(Saved data entries)
------

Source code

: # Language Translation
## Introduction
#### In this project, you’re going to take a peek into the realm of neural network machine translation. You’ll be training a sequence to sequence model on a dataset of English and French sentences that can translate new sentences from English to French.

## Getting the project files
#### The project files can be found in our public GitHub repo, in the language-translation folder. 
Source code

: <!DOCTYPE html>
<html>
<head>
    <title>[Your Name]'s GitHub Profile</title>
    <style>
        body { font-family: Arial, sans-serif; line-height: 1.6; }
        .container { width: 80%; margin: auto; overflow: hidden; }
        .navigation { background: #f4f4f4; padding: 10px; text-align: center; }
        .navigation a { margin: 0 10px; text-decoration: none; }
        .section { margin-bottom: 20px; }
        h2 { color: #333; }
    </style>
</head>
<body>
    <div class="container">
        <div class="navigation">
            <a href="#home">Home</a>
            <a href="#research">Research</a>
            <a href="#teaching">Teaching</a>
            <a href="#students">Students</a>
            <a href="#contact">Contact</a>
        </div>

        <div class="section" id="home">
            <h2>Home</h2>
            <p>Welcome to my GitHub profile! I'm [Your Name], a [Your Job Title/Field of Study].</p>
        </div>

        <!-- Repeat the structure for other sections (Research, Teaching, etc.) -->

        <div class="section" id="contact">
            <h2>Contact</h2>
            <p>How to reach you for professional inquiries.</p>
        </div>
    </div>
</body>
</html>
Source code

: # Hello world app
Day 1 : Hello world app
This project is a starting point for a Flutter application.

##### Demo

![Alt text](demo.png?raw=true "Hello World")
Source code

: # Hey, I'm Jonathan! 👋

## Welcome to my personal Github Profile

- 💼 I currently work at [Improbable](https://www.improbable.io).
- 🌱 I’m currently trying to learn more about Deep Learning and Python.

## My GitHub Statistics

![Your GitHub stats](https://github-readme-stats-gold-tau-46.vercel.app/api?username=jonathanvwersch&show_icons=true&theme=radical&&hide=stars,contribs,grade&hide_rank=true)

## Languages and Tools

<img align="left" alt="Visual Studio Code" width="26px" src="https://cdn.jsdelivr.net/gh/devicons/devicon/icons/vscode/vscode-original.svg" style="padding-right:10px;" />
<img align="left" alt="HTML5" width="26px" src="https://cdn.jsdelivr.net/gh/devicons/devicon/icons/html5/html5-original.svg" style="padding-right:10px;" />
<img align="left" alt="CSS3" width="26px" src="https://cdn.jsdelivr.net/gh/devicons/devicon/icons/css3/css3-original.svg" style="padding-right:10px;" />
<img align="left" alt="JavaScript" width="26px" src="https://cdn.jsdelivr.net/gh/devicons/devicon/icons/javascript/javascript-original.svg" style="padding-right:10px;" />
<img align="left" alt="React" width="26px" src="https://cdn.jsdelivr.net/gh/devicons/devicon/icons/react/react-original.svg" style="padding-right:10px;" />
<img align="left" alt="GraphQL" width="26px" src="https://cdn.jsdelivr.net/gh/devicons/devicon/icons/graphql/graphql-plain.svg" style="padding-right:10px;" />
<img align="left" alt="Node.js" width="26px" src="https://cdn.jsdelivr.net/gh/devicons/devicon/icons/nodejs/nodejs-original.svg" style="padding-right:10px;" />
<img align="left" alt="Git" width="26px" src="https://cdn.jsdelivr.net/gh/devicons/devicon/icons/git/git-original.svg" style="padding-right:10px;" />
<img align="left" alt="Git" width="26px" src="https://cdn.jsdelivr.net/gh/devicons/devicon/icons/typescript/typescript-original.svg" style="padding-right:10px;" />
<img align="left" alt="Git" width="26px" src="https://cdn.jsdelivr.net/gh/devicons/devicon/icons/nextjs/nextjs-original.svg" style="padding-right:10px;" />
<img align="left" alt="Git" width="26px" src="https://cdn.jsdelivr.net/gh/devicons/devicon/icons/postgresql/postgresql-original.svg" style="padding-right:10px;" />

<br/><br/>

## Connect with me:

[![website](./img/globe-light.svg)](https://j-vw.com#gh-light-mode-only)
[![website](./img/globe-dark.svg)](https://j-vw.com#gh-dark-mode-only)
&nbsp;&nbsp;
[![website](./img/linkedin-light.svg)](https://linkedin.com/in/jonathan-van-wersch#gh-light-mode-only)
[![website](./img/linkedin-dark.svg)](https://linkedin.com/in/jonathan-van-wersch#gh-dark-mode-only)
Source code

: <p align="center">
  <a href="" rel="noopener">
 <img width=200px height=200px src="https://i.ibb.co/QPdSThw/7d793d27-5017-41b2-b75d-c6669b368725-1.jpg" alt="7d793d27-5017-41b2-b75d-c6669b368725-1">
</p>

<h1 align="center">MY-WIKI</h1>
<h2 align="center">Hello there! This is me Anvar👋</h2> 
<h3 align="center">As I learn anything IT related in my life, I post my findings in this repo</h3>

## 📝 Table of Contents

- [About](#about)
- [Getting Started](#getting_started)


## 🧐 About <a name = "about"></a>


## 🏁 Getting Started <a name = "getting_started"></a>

------

#### TASK OBJECTIVE
From the first line to the last, write out the data exactly.

#### TASK ANSWER
Source code

: # Language Translation
## Introduction
#### In this project, you’re going to take a peek into the realm of neural network machine translation. You’ll be training a sequence to sequence model on a dataset of English and French sentences that can translate new sentences from English to French.

## Getting the project files
#### The project files can be found in our public GitHub repo, in the language-translation folder. 
Source code

: <!DOCTYPE html>
<html>
<head>
    <title>[Your Name]'s GitHub Profile</title>
    <style>
        body { font-family: Arial, sans-serif; line-height: 1.6; }
        .container { width: 80%; margin: auto; overflow: hidden; }
        .navigation { background: #f4f4f4; padding: 10px; text-align: center; }
        .navigation a { margin: 0 10px; text-decoration: none; }
        .section { margin-bottom: 20px; }
        h2 { color: #333; }
    </style>
</head>
<body>
    <div class="container">
        <div class="navigation">
            <a href="#home">Home</a>
            <a href="#research">Research</a>
            <a href="#teaching">Teaching</a>
            <a href="#students">Students</a>
            <a href="#contact">Contact</a>
        </div>

        <div class="section" id="home">
            <h2>Home</h2>
            <p>Welcome to my GitHub profile! I'm [Your Name], a [Your Job Title/Field of Study].</p>
        </div>

        <!-- Repeat the structure for other sections (Research, Teaching, etc.) -->

        <div class="section" id="contact">
            <h2>Contact</h2>
            <p>How to reach you for professional inquiries.</p>
        </div>
    </div>
</body>
</html>
Source code

: # Hello world app
Day 1 : Hello world app
This project is a starting point for a Flutter application.

##### Demo

![Alt text](demo.png?raw=true "Hello World")
Source code

: # Hey, I'm Jonathan! 👋

## Welcome to my personal Github Profile

- 💼 I currently work at [Improbable](https://www.improbable.io).
- 🌱 I’m currently trying to learn more about Deep Learning and Python.

## My GitHub Statistics

![Your GitHub stats](https://github-readme-stats-gold-tau-46.vercel.app/api?username=jonathanvwersch&show_icons=true&theme=radical&&hide=stars,contribs,grade&hide_rank=true)

## Languages and Tools

<img align="left" alt="Visual Studio Code" width="26px" src="https://cdn.jsdelivr.net/gh/devicons/devicon/icons/vscode/vscode-original.svg" style="padding-right:10px;" />
<img align="left" alt="HTML5" width="26px" src="https://cdn.jsdelivr.net/gh/devicons/devicon/icons/html5/html5-original.svg" style="padding-right:10px;" />
<img align="left" alt="CSS3" width="26px" src="https://cdn.jsdelivr.net/gh/devicons/devicon/icons/css3/css3-original.svg" style="padding-right:10px;" />
<img align="left" alt="JavaScript" width="26px" src="https://cdn.jsdelivr.net/gh/devicons/devicon/icons/javascript/javascript-original.svg" style="padding-right:10px;" />
<img align="left" alt="React" width="26px" src="https://cdn.jsdelivr.net/gh/devicons/devicon/icons/react/react-original.svg" style="padding-right:10px;" />
<img align="left" alt="GraphQL" width="26px" src="https://cdn.jsdelivr.net/gh/devicons/devicon/icons/graphql/graphql-plain.svg" style="padding-right:10px;" />
<img align="left" alt="Node.js" width="26px" src="https://cdn.jsdelivr.net/gh/devicons/devicon/icons/nodejs/nodejs-original.svg" style="padding-right:10px;" />
<img align="left" alt="Git" width="26px" src="https://cdn.jsdelivr.net/gh/devicons/devicon/icons/git/git-original.svg" style="padding-right:10px;" />
<img align="left" alt="Git" width="26px" src="https://cdn.jsdelivr.net/gh/devicons/devicon/icons/typescript/typescript-original.svg" style="padding-right:10px;" />
<img align="left" alt="Git" width="26px" src="https://cdn.jsdelivr.net/gh/devicons/devicon/icons/nextjs/nextjs-original.svg" style="padding-right:10px;" />
<img align="left" alt="Git" width="26px" src="https://cdn.jsdelivr.net/gh/devicons/devicon/icons/postgresql/postgresql-original.svg" style="padding-right:10px;" />

<br/><br/>

## Connect with me:

[![website](./img/globe-light.svg)](https://j-vw.com#gh-light-mode-only)
[![website](./img/globe-dark.svg)](https://j-vw.com#gh-dark-mode-only)
&nbsp;&nbsp;
[![website](./img/linkedin-light.svg)](https://linkedin.com/in/jonathan-van-wersch#gh-light-mode-only)
[![website](./img/linkedin-dark.svg)](https://linkedin.com/in/jonathan-van-wersch#gh-dark-mode-only)
Source code

: <p align="center">
  <a href="" rel="noopener">
 <img width=200px height=200px src="https://i.ibb.co/QPdSThw/7d793d27-5017-41b2-b75d-c6669b368725-1.jpg" alt="7d793d27-5017-41b2-b75d-c6669b368725-1">
</p>

<h1 align="center">MY-WIKI</h1>
<h2 align="center">Hello there! This is me Anvar👋</h2> 
<h3 align="center">As I learn anything IT related in my life, I post my findings in this repo</h3>

## 📝 Table of Contents

- [About](#about)
- [Getting Started](#getting_started)


## 🧐 About <a name = "about"></a>


## 🏁 Getting Started <a name = "getting_started"></a>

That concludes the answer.